At the forefront of technological innovation, the IDPP promotes an inclusive, barrier-free, and rights-based environment in Southeast Asia by providing increased access to higher education for a traditionally underrepresented population: persons with disabilities. The program’s cyberinfrastructure cuts across geographic boundaries, allowing faculty to teach and students to be taught entirely online.
“Through a network of outstanding universities and accessible cyberlearning techniques, we will enable students to become leaders on international disability policy in the public, private, and NGO sectors,” states Dr. Derrick L. Cogburn, Dean and Executive Director of the IDPP. Fifteen full fellowships per year will be awarded by The Nippon Foundation, with preference given to students from the ASEAN region who are blind, deaf, and/or mobility impaired, further increasing opportunities for high-potential persons with disabilities.
Led by the Center for Research on Collaboratories and Technology Enhanced Learning Communities (COTELCO), a joint research center at American University and Syracuse University (www.cotelco.net), the IDPP is a partnership of the School of International Service at American University; Mahidol University in Bangkok, Thailand; the Lee Kuan Yew School of Public Policy at the National University of Singapore; and the National Technical Institute for the Deaf at Rochester Institute of Technology in Rochester, New York. Supporting organizations are the Asia-Pacific Development Center on Disability (APCD) in Bangkok and the International Council on Education for People with Visual Impairment (ICEVI). Also collaborating with the IDPP are the ASEAN Studies Center, the Intercultural Management Institute, the Disability Student Support Services at American University, and the Burton Blatt Institute: Centers of Innovation on Disability at Syracuse University.
The Master’s program will begin with a two-week residency at Mahidol University from 18-29 July 2011, where an international faculty will introduce students to ASEAN affairs, cross-cultural communication, and the UN Convention on the Rights of Persons with Disabilities (CRPD). Afterwards, students will disperse to their locations of residence for the duration of the program.

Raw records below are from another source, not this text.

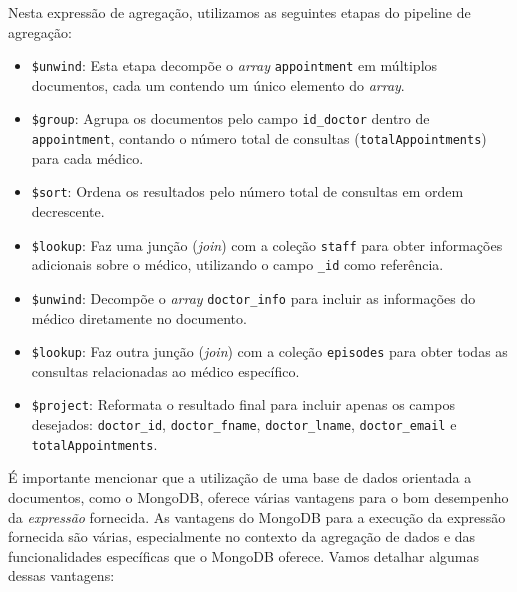 Nesta expressão de agregação, utilizamos as seguintes etapas do pipeline de agregação:

\begin{itemize}
    \item \texttt{\$unwind}: Esta etapa decompõe o \textit{array} \texttt{appointment} em múltiplos documentos, cada um contendo um único elemento do \textit{array}.
    \item \texttt{\$group}: Agrupa os documentos pelo campo \texttt{id\_doctor} dentro de \texttt{appointment}, contando o número total de consultas (\texttt{totalAppointments}) para cada médico.
    \item \texttt{\$sort}: Ordena os resultados pelo número total de consultas em ordem decrescente.
    \item \texttt{\$lookup}: Faz uma junção (\textit{join}) com a coleção \texttt{staff} para obter informações adicionais sobre o médico, utilizando o campo \texttt{\_id} como referência.
    \item \texttt{\$unwind}: Decompõe o \textit{array} \texttt{doctor\_info} para incluir as informações do médico diretamente no documento.
    \item \texttt{\$lookup}: Faz outra junção (\textit{join}) com a coleção \texttt{episodes} para obter todas as consultas relacionadas ao médico específico.
    \item \texttt{\$project}: Reformata o resultado final para incluir apenas os campos desejados: \texttt{doctor\_id}, \texttt{doctor\_fname}, \texttt{doctor\_lname}, \texttt{doctor\_email} e \texttt{totalAppointments}.
\end{itemize}

É importante mencionar que a utilização de uma base de dados orientada a documentos, como o MongoDB, oferece várias vantagens para o bom desempenho da \textit{expressão} fornecida. As vantagens do MongoDB para a execução da expressão fornecida são várias, especialmente no contexto da agregação de dados e das funcionalidades específicas que o MongoDB oferece. Vamos detalhar algumas dessas vantagens:

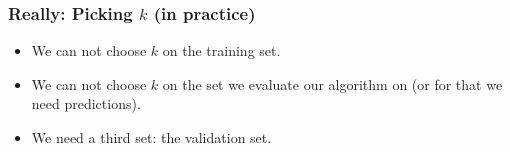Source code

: \begin{frame}
    \frametitle{Really: Picking $k$ (in practice)}
    \begin{itemize}
        \item We can not choose $k$ on the training set.
        \item We can not choose $k$ on the set we evaluate our algorithm on (or
            for that we need predictions).
        \item We need a third set: the validation set.
    \end{itemize}
\end{frame}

The Asia Pacific region has one of the world’s highest proportions of persons with disabilities. The United Nations Economic and Social Commission for Asia and the Pacific (UNESCAP) estimates as many as 400 million people with disabilities living in the region. These individuals continue to face significant barriers in accessing information, education, and employment. The IDPP is designed to address these issues.